In October 2010, the UN Convention on Biological Diversity established a moratorium on geoengineering. Nonetheless, Christiana Figueres, the Executive Secretary of the UN Framework Convention on Climate Change (UNFCCC), told The Guardian last week that “we are putting ourselves in a scenario where we will have to develop more powerful technologies to capture emissions out of the atmosphere,” referring to geoengineering techniques.

Meenakshi Raman, from Third World Network-Malaysia that signed the letter to the IPCC, argued that “it is completely misguided for Ms. Figueres to suggest that we work on sucking carbon out of the atmosphere rather than stop putting it in; it is equally misguided for the IPCC to assume that geoengineering has any place at all in what they call the ‘portfolio of response options’ to climate change.”

"This is not a scientific question; it’s a political one," Raman added.

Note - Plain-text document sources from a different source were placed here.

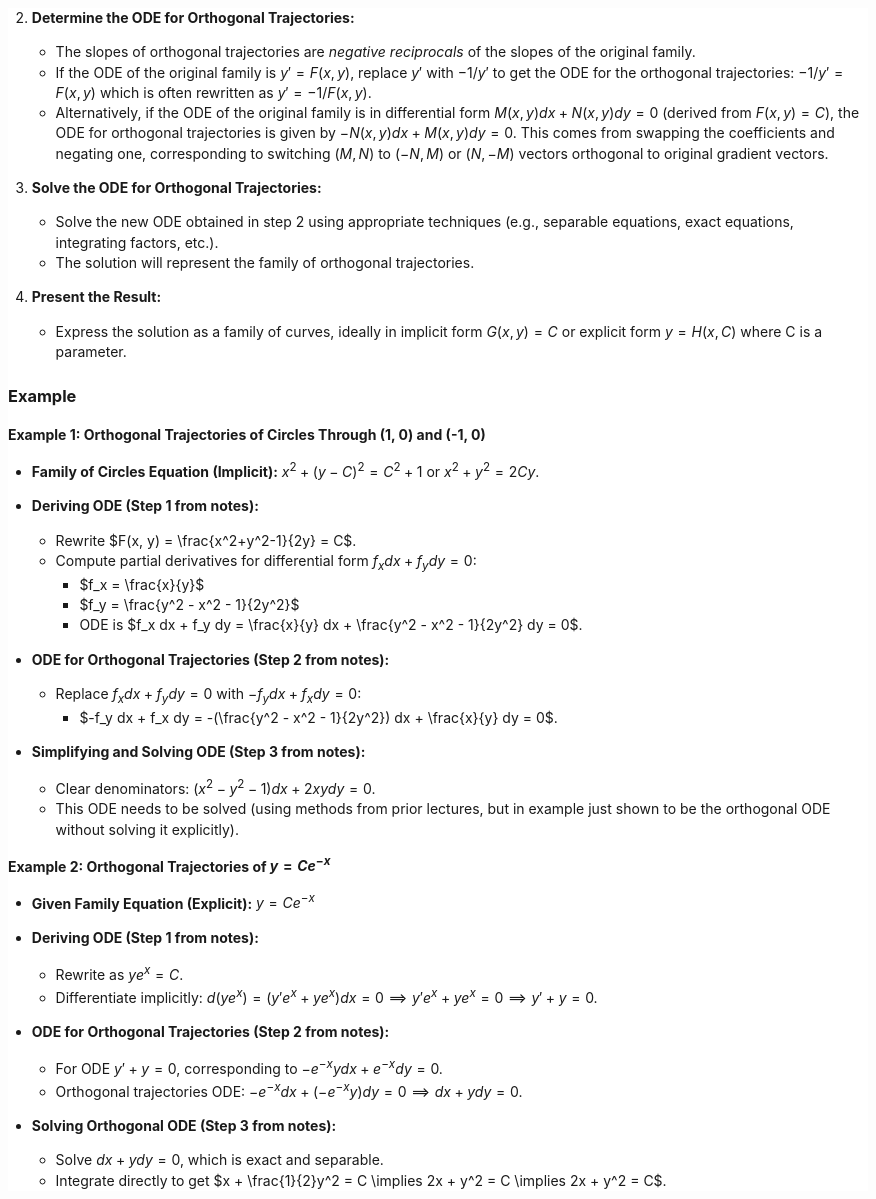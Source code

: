 2.  **Determine the ODE for Orthogonal Trajectories:**
    *   The slopes of orthogonal trajectories are *negative reciprocals* of the slopes of the original family.
    *   If the ODE of the original family is $y' = F(x, y)$, replace $y'$ with $-1/y'$ to get the ODE for the orthogonal trajectories: $-1/y' = F(x, y)$ which is often rewritten as $y' = -1/F(x, y)$.
    *   Alternatively, if the ODE of the original family is in differential form $M(x, y) dx + N(x, y) dy = 0$ (derived from $F(x, y) = C$), the ODE for orthogonal trajectories is given by $-N(x, y) dx + M(x, y) dy = 0$. This comes from swapping the coefficients and negating one, corresponding to switching $(M, N)$ to $(-N, M)$ or $(N, -M)$ vectors orthogonal to original gradient vectors.

3.  **Solve the ODE for Orthogonal Trajectories:**
    *   Solve the new ODE obtained in step 2 using appropriate techniques (e.g., separable equations, exact equations, integrating factors, etc.).
    *   The solution will represent the family of orthogonal trajectories.

4.  **Present the Result:**
    *   Express the solution as a family of curves, ideally in implicit form $G(x, y) = C$ or explicit form $y = H(x, C)$ where C is a parameter.

### **Example**

**Example 1: Orthogonal Trajectories of Circles Through (1, 0) and (-1, 0)**

*   **Family of Circles Equation (Implicit):** $x^2 + (y - C)^2 = C^2 + 1$  or $x^2 + y^2 = 2Cy$.
*   **Deriving ODE (Step 1 from notes):**
    *   Rewrite $F(x, y) = \frac{x^2+y^2-1}{2y} = C$.
    *   Compute partial derivatives for differential form $f_x dx + f_y dy = 0$:
        *   $f_x = \frac{x}{y}$
        *   $f_y = \frac{y^2 - x^2 - 1}{2y^2}$
        *   ODE is $f_x dx + f_y dy = \frac{x}{y} dx + \frac{y^2 - x^2 - 1}{2y^2} dy = 0$.

*   **ODE for Orthogonal Trajectories (Step 2 from notes):**
    *   Replace $f_x dx + f_y dy = 0$ with  $-f_y dx + f_x dy = 0$:
        *   $-f_y dx + f_x dy = -(\frac{y^2 - x^2 - 1}{2y^2}) dx + \frac{x}{y} dy = 0$.

*   **Simplifying and Solving ODE (Step 3 from notes):**
    *   Clear denominators: $(x^2 - y^2 - 1) dx + 2xy dy = 0$.
    *   This ODE needs to be solved (using methods from prior lectures, but in example just shown to be the orthogonal ODE without solving it explicitly).

**Example 2: Orthogonal Trajectories of  $y = Ce^{-x}$**

*   **Given Family Equation (Explicit):** $y = Ce^{-x}$
*   **Deriving ODE (Step 1 from notes):**
    *   Rewrite as $ye^x = C$.
    *   Differentiate implicitly: $d(ye^x) = (y'e^x + ye^x)dx = 0 \implies y'e^x + ye^x = 0 \implies y' + y = 0$.

*   **ODE for Orthogonal Trajectories (Step 2 from notes):**
    *   For ODE $y' + y = 0$, corresponding to $-e^{-x} y dx + e^{-x} dy = 0$.
    *   Orthogonal trajectories ODE: $-e^{-x} dx + (-e^{-x}y) dy = 0  \implies dx + y dy = 0$.

*   **Solving Orthogonal ODE (Step 3 from notes):**
    *   Solve $dx + y dy = 0$, which is exact and separable.
    *   Integrate directly to get $x + \frac{1}{2}y^2 = C \implies 2x + y^2 = C \implies 2x + y^2 = C$.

The U.S. and UK governments appear especially open to the prospect of geoengineering, which is no surprise, according to Silvia Ribeiro of the ETC Group. “It’s a convenient way for Northern governments to dodge their commitments to emissions reduction.” Ribeiro continues, “But the climate is a complex system; manipulating climate in one place could have grave environmental, social and economic impacts on countries and peoples that had no say on the issue. Scientists estimate that blasting particles into the stratosphere could alter monsoon and wind patterns and put at risk the food and water sources for 2 billion people.”

“As the world watched the Australian airline industry thrown into chaos this week by volcanic ashes drifting from Chile, it’s absurd that the IPCC is considering how to do the same thing on purpose,” said Ricardo Navarro, of Cesta and Friends of the Earth International, detained in Buenos Aires due to the volcanic ash.

La Via Campesina, the world’s largest small-scale farmers network, is concerned that the impacts of climate manipulation on agriculture would be felt particularly by peasants in the South and that tinkering with the oceans could destroy the livelihoods of thousands of small fishermen. “Geoengineering is a false solution to climate change and so dangerous to nature and to the world’s people, it should be banned,” argued the group.